◆ Extracted entries
....................

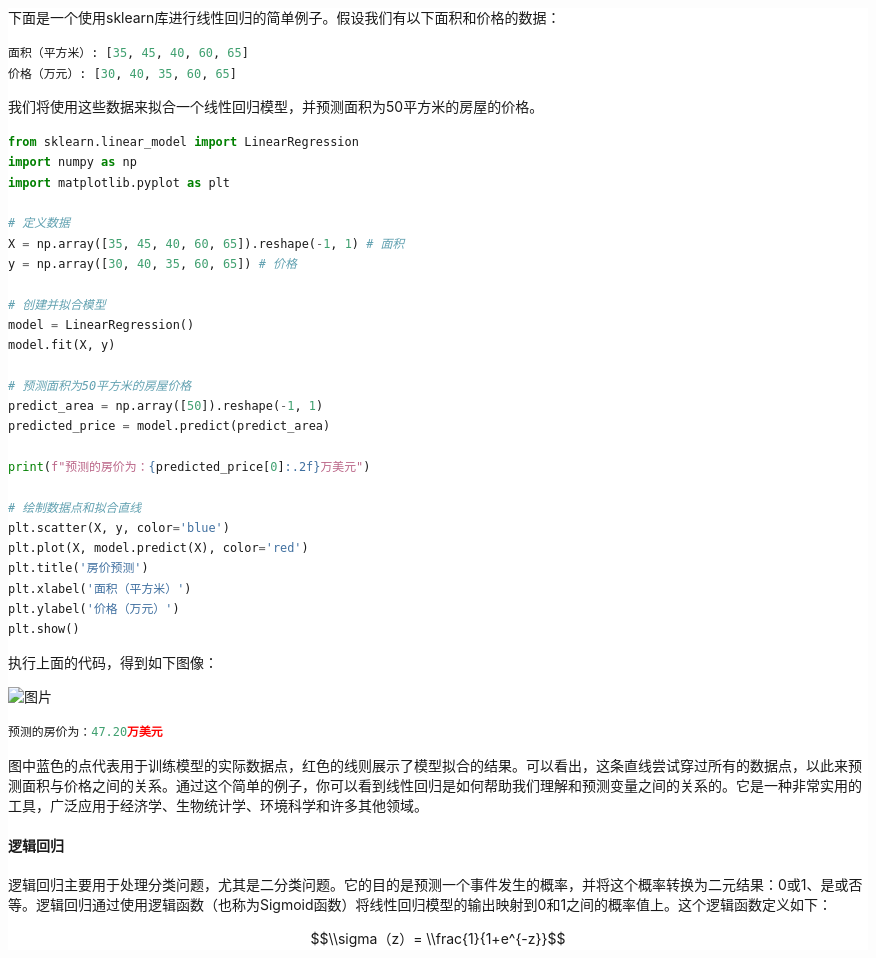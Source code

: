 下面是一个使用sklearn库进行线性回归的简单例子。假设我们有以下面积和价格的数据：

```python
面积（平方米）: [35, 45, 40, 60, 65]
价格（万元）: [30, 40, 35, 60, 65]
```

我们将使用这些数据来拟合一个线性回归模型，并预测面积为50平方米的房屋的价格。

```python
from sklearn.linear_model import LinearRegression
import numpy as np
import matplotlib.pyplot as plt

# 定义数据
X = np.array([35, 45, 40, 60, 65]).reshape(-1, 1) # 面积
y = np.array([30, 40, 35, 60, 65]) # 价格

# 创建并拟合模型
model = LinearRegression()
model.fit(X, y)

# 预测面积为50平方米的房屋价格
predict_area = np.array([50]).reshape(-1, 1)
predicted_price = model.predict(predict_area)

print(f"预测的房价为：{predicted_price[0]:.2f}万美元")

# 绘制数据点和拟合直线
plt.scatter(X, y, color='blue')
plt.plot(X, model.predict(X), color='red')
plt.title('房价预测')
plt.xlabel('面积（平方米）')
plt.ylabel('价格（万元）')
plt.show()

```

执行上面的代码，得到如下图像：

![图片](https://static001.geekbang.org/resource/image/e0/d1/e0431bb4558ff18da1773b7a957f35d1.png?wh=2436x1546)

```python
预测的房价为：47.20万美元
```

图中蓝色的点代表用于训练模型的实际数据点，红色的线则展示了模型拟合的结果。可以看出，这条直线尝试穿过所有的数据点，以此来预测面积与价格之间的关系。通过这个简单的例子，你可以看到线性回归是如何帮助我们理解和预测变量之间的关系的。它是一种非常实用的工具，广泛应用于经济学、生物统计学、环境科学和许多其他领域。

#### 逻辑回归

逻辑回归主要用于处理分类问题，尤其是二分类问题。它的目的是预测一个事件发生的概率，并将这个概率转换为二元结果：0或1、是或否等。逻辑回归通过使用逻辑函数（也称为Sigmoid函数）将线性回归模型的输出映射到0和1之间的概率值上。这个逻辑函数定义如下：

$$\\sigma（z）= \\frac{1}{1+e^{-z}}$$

....................

◆ What needs to be done
Reproduce all of the entries exactly as they appear, though any picture they include must be omitted.

◆ Response area
Source code

: 下面是一个使用sklearn库进行线性回归的简单例子。假设我们有以下面积和价格的数据：

```python
面积（平方米）: [35, 45, 40, 60, 65]
价格（万元）: [30, 40, 35, 60, 65]
```

我们将使用这些数据来拟合一个线性回归模型，并预测面积为50平方米的房屋的价格。

```python
from sklearn.linear_model import LinearRegression
import numpy as np
import matplotlib.pyplot as plt

# 定义数据
X = np.array([35, 45, 40, 60, 65]).reshape(-1, 1) # 面积
y = np.array([30, 40, 35, 60, 65]) # 价格

# 创建并拟合模型
model = LinearRegression()
model.fit(X, y)

# 预测面积为50平方米的房屋价格
predict_area = np.array([50]).reshape(-1, 1)
predicted_price = model.predict(predict_area)

print(f"预测的房价为：{predicted_price[0]:.2f}万美元")

# 绘制数据点和拟合直线
plt.scatter(X, y, color='blue')
plt.plot(X, model.predict(X), color='red')
plt.title('房价预测')
plt.xlabel('面积（平方米）')
plt.ylabel('价格（万元）')
plt.show()

```

执行上面的代码，得到如下图像：

![图片](https://static001.geekbang.org/resource/image/e0/d1/e0431bb4558ff18da1773b7a957f35d1.png?wh=2436x1546)

```python
预测的房价为：47.20万美元
```

图中蓝色的点代表用于训练模型的实际数据点，红色的线则展示了模型拟合的结果。可以看出，这条直线尝试穿过所有的数据点，以此来预测面积与价格之间的关系。通过这个简单的例子，你可以看到线性回归是如何帮助我们理解和预测变量之间的关系的。它是一种非常实用的工具，广泛应用于经济学、生物统计学、环境科学和许多其他领域。

#### 逻辑回归

逻辑回归主要用于处理分类问题，尤其是二分类问题。它的目的是预测一个事件发生的概率，并将这个概率转换为二元结果：0或1、是或否等。逻辑回归通过使用逻辑函数（也称为Sigmoid函数）将线性回归模型的输出映射到0和1之间的概率值上。这个逻辑函数定义如下：

$$\\sigma（z）= \\frac{1}{1+e^{-z}}$$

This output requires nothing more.